Task statement: Copy each line of the data below with the word "matrix".

Document images with source code:
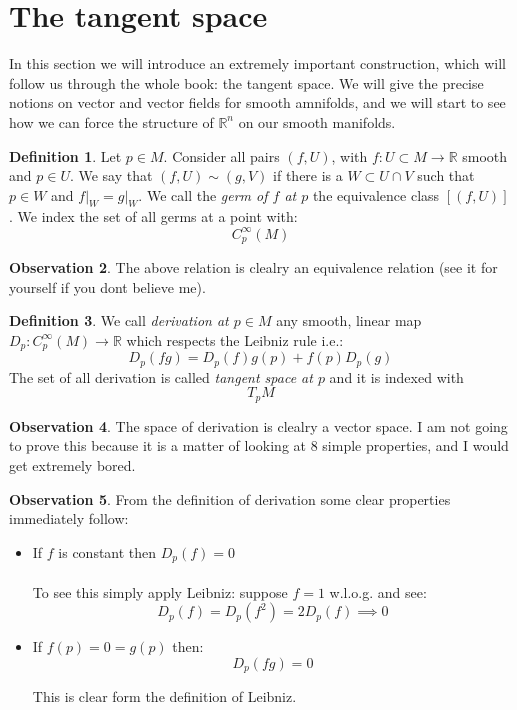 \documentclass[12pt,a4paper]{report}
\theoremstyle{definition}
\newtheorem{Def}{Definition}[chapter]
\theoremstyle{Theorem}
\theoremstyle{break}
\theoremstyle{definition}
\newtheorem{Obs}[Def]{Observation}
\begin{document}
			\section{The tangent space}
			In this section we will introduce an extremely important construction, which will follow us through the whole book: the tangent space. We will give the precise notions on vector and vector fields for smooth amnifolds, and we will start to see how we can force the structure of $\mathbb{R}^n$ on our smooth manifolds.
			\begin{Def}
				Let $p\in M$. Consider all pairs $(f,U)$, with $f:U\subset M\rightarrow \mathbb{R}$ smooth and $p\in U$. We say that $(f,U)\sim (g,V)$ if there is a $W\subset U\cap V$ such that $p\in W$ and $f\big|_W=g\big|_W$.
				We call the \textit{germ of $f$ at $p$} the equivalence class $[(f,U)]$. We index the set of all germs at a point with:
				$$C^\infty_p(M)$$
			\end{Def}
			\begin{Obs}
				The above relation is clealry an equivalence relation (see it for yourself if you dont believe me).
			\end{Obs}
			\begin{Def}
				We call \textit{derivation at $p\in M$} any smooth, linear map $D_p:C_p^\infty(M)\rightarrow \mathbb{R}$ which respects the Leibniz rule i.e.:
				$$D_p(fg)=D_p(f)g(p)+f(p)D_p(g)$$
				The set of all derivation is called \textit{tangent space at $p$} and it is indexed with $$T_pM$$
			\end{Def}
			\begin{Obs}
				The space of derivation is clealry a vector space. I am not going to prove this because it is a matter of looking at 8 simple properties, and I would get extremely bored.
			\end{Obs}
			\begin{Obs}
				From the definition of derivation some clear properties immediately follow:
				\begin{itemize}
					\item If $f$ is constant then $D_p(f)=0$
					\\\\
					To see this simply apply Leibniz: suppose $f=1$ w.l.o.g. and see:
					$$D_p(f)=D_p(f^2)=2D_p(f)\implies 0$$
					\item  If $f(p)=0=g(p)$ then:
					$$D_p(fg)=0$$
					
					This is clear form the definition of Leibniz.
				\end{itemize}
			\end{Obs}
\end{document}
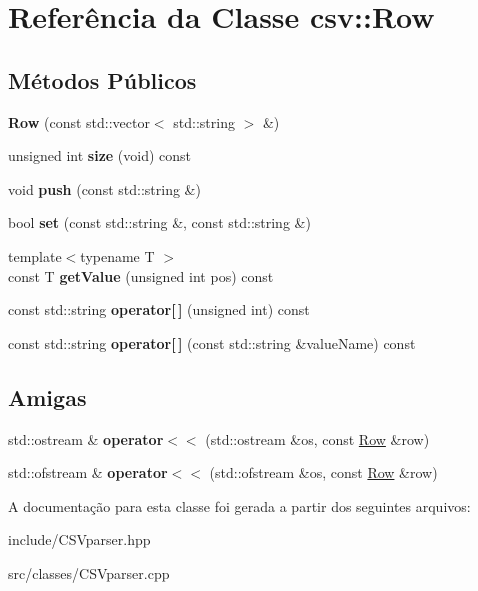 \hypertarget{classcsv_1_1Row}{}\section{Referência da Classe csv\+:\+:Row}
\label{classcsv_1_1Row}
\subsection*{Métodos Públicos}
\begin{DoxyCompactItemize}
\item 
\mbox{\label{classcsv_1_1Row_ae8eafed936af5e605d46c5dbc2e50218}} 
{\bfseries Row} (const std\+::vector$<$ std\+::string $>$ \&)
\item 
\mbox{\label{classcsv_1_1Row_ace79ec6779c708e4cb39470d3bb9f61d}} 
unsigned int {\bfseries size} (void) const
\item 
\mbox{\label{classcsv_1_1Row_a657608d3d8fc04b17253a503f23afd73}} 
void {\bfseries push} (const std\+::string \&)
\item 
\mbox{\label{classcsv_1_1Row_a79fd93afb3b7e74f807e1e0484515e13}} 
bool {\bfseries set} (const std\+::string \&, const std\+::string \&)
\item 
\mbox{\label{classcsv_1_1Row_ab300d0b96a07657c5ca5ae33a1160e1a}} 
{\footnotesize template$<$typename T $>$ }\\const T {\bfseries get\+Value} (unsigned int pos) const
\item 
\mbox{\label{classcsv_1_1Row_af9e4a37e5f6e63ebeaf6c153d6ae8afe}} 
const std\+::string {\bfseries operator\mbox{[}$\,$\mbox{]}} (unsigned int) const
\item 
\mbox{\label{classcsv_1_1Row_af3fa9f8447d6d70fd148dcf87d866d66}} 
const std\+::string {\bfseries operator\mbox{[}$\,$\mbox{]}} (const std\+::string \&value\+Name) const
\end{DoxyCompactItemize}
\subsection*{Amigas}
\begin{DoxyCompactItemize}
\item 
\mbox{\label{classcsv_1_1Row_ad07b377993b0af211415f60c91ea351a}} 
std\+::ostream \& {\bfseries operator$<$$<$} (std\+::ostream \&os, const \hyperlink{classcsv_1_1Row}{Row} \&row)
\item 
\mbox{\label{classcsv_1_1Row_a3b0a724d6cee076c9beb79ad893acb55}} 
std\+::ofstream \& {\bfseries operator$<$$<$} (std\+::ofstream \&os, const \hyperlink{classcsv_1_1Row}{Row} \&row)
\end{DoxyCompactItemize}


A documentação para esta classe foi gerada a partir dos seguintes arquivos\+:\begin{DoxyCompactItemize}
\item 
include/C\+S\+Vparser.\+hpp\item 
src/classes/C\+S\+Vparser.\+cpp\end{DoxyCompactItemize}
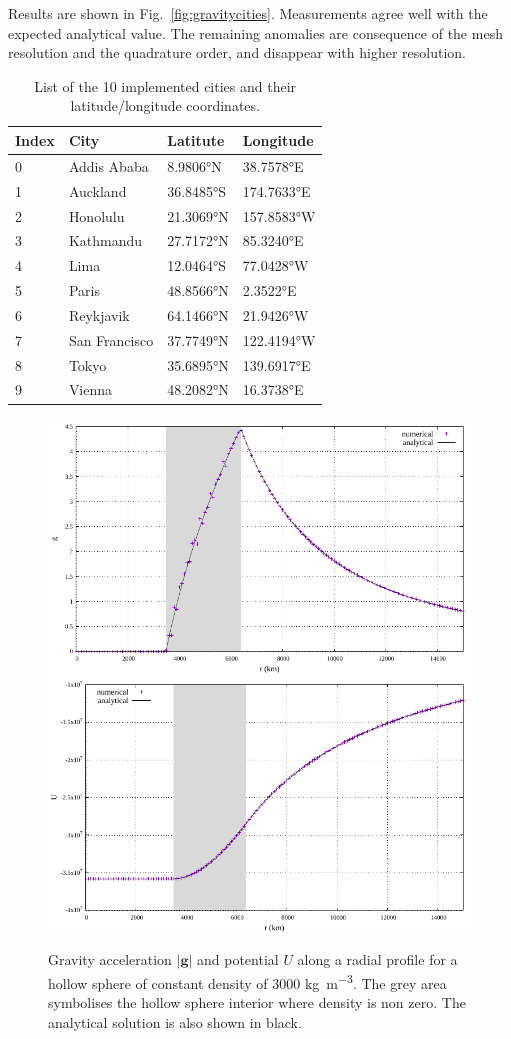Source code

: Results are shown in Fig.~\ref{fig:gravitycities}. Measurements agree well with the expected analytical value. The remaining anomalies are consequence of the mesh resolution and the quadrature order, and disappear with higher resolution.
  
\begin{table}
\centering
\begin{tabular}{llll}
\hline
Index & City & Latitute & Longitude \\
\hline\hline
 0 & Addis Ababa &8.9806\si{\degree}N & 38.7578\si{\degree}E \\
 1 & Auckland & 36.8485\si{\degree}S & 174.7633\si{\degree}E \\
 2 & Honolulu &21.3069\si{\degree}N & 157.8583\si{\degree}W \\
 3 & Kathmandu &27.7172\si{\degree}N & 85.3240\si{\degree}E \\
 4 & Lima &12.0464\si{\degree}S & 77.0428\si{\degree}W \\
 5 & Paris & 48.8566\si{\degree}N & 2.3522\si{\degree}E \\
 6 & Reykjavik & 64.1466\si{\degree}N & 21.9426\si{\degree}W \\
 7 & San Francisco & 37.7749\si{\degree}N & 122.4194\si{\degree}W \\ 
 8 & Tokyo & 35.6895\si{\degree}N & 139.6917\si{\degree}E \\
 9 & Vienna &48.2082\si{\degree}N & 16.3738\si{\degree}E \\
\hline
\end{tabular}
\caption{List of the 10 implemented cities and their latitude/longitude coordinates.}
\label{tab:cities}
\end{table}

\begin{figure}[h!]
\centering
\includegraphics[width=0.48\linewidth]{../../benchmarks/gravity_prem/doc/profile_gravity_const_g.pdf}
\includegraphics[width=0.48\linewidth]{../../benchmarks/gravity_prem/doc/profile_gravity_const_U.pdf}
\caption{Gravity acceleration $|{\mathbf g}|$ and potential $U$ along a radial profile for a hollow sphere of constant density of 3000 \si{\kilogram\per\cubic\metre}. The grey area symbolises the hollow sphere interior where density is non zero. The analytical solution is also shown in black.}
\label{fig:gravityline}
\end{figure}


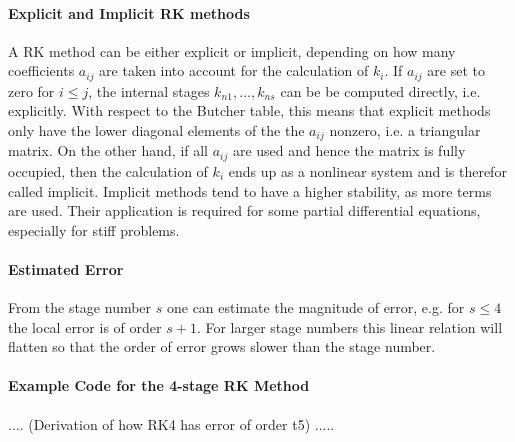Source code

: \paragraph{Explicit and Implicit RK methods}
A RK method can be either explicit or implicit, depending on how many coefficients $a_{ij}$ are taken into account for the calculation of $k_i$.
If $a_{ij}$ are set to zero for $i \leq j$, the internal stages $k_{n1},..., k_{ns}$ can be be computed directly, i.e. explicitly.
With respect to the Butcher table, this means that explicit methods only have the lower diagonal elements of the the $a_{ij}$ nonzero, i.e. a triangular matrix.
On the other hand, if all $a_{ij}$ are used and hence the matrix is fully occupied,
then the calculation of $k_i$ ends up as a nonlinear system and is therefor called implicit. Implicit methods tend to have a higher stability, as more terms are used. Their application is required for some partial differential equations, especially for stiff problems. %


\paragraph{Estimated Error}
From the stage number $s$ one can estimate the magnitude of error, e.g. for $s \leq 4$ the local error is of order $s +1$.
For larger stage numbers this linear relation will flatten so that the order of error grows slower than the stage number.


\paragraph{Example Code for the 4-stage RK Method}

....
(Derivation of how RK4 has error of order t5)
.....


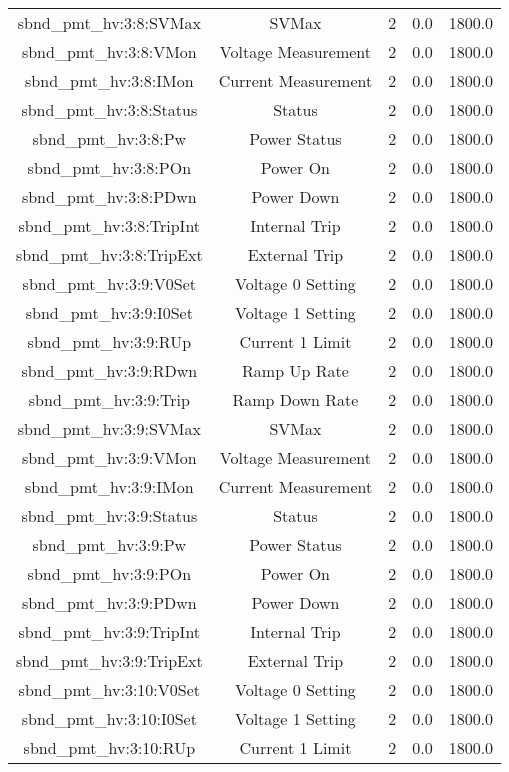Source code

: \begin{center}
\begin{longtable}{c | c c c c }
sbnd\_pmt\_hv:3:8:SVMax & SVMax & 2 & 0.0 & 1800.0\\ 
sbnd\_pmt\_hv:3:8:VMon & Voltage Measurement & 2 & 0.0 & 1800.0\\ 
sbnd\_pmt\_hv:3:8:IMon & Current Measurement & 2 & 0.0 & 1800.0\\ 
sbnd\_pmt\_hv:3:8:Status & Status & 2 & 0.0 & 1800.0\\ 
sbnd\_pmt\_hv:3:8:Pw & Power Status & 2 & 0.0 & 1800.0\\ 
sbnd\_pmt\_hv:3:8:POn & Power On & 2 & 0.0 & 1800.0\\ 
sbnd\_pmt\_hv:3:8:PDwn & Power Down & 2 & 0.0 & 1800.0\\ 
sbnd\_pmt\_hv:3:8:TripInt & Internal Trip & 2 & 0.0 & 1800.0\\ 
sbnd\_pmt\_hv:3:8:TripExt & External Trip & 2 & 0.0 & 1800.0\\ 
sbnd\_pmt\_hv:3:9:V0Set & Voltage 0 Setting & 2 & 0.0 & 1800.0\\ 
sbnd\_pmt\_hv:3:9:I0Set & Voltage 1 Setting & 2 & 0.0 & 1800.0\\ 
sbnd\_pmt\_hv:3:9:RUp & Current 1 Limit & 2 & 0.0 & 1800.0\\ 
sbnd\_pmt\_hv:3:9:RDwn & Ramp Up Rate & 2 & 0.0 & 1800.0\\ 
sbnd\_pmt\_hv:3:9:Trip & Ramp Down Rate & 2 & 0.0 & 1800.0\\ 
sbnd\_pmt\_hv:3:9:SVMax & SVMax & 2 & 0.0 & 1800.0\\ 
sbnd\_pmt\_hv:3:9:VMon & Voltage Measurement & 2 & 0.0 & 1800.0\\ 
sbnd\_pmt\_hv:3:9:IMon & Current Measurement & 2 & 0.0 & 1800.0\\ 
sbnd\_pmt\_hv:3:9:Status & Status & 2 & 0.0 & 1800.0\\ 
sbnd\_pmt\_hv:3:9:Pw & Power Status & 2 & 0.0 & 1800.0\\ 
sbnd\_pmt\_hv:3:9:POn & Power On & 2 & 0.0 & 1800.0\\ 
sbnd\_pmt\_hv:3:9:PDwn & Power Down & 2 & 0.0 & 1800.0\\ 
sbnd\_pmt\_hv:3:9:TripInt & Internal Trip & 2 & 0.0 & 1800.0\\ 
sbnd\_pmt\_hv:3:9:TripExt & External Trip & 2 & 0.0 & 1800.0\\ 
sbnd\_pmt\_hv:3:10:V0Set & Voltage 0 Setting & 2 & 0.0 & 1800.0\\ 
sbnd\_pmt\_hv:3:10:I0Set & Voltage 1 Setting & 2 & 0.0 & 1800.0\\ 
sbnd\_pmt\_hv:3:10:RUp & Current 1 Limit & 2 & 0.0 & 1800.0\\ 

\end{longtable}
\end{center}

Solution:
With respect to the Butcher table, this means that explicit methods only have the lower diagonal elements of the the $a_{ij}$ nonzero, i.e. a triangular matrix.
On the other hand, if all $a_{ij}$ are used and hence the matrix is fully occupied,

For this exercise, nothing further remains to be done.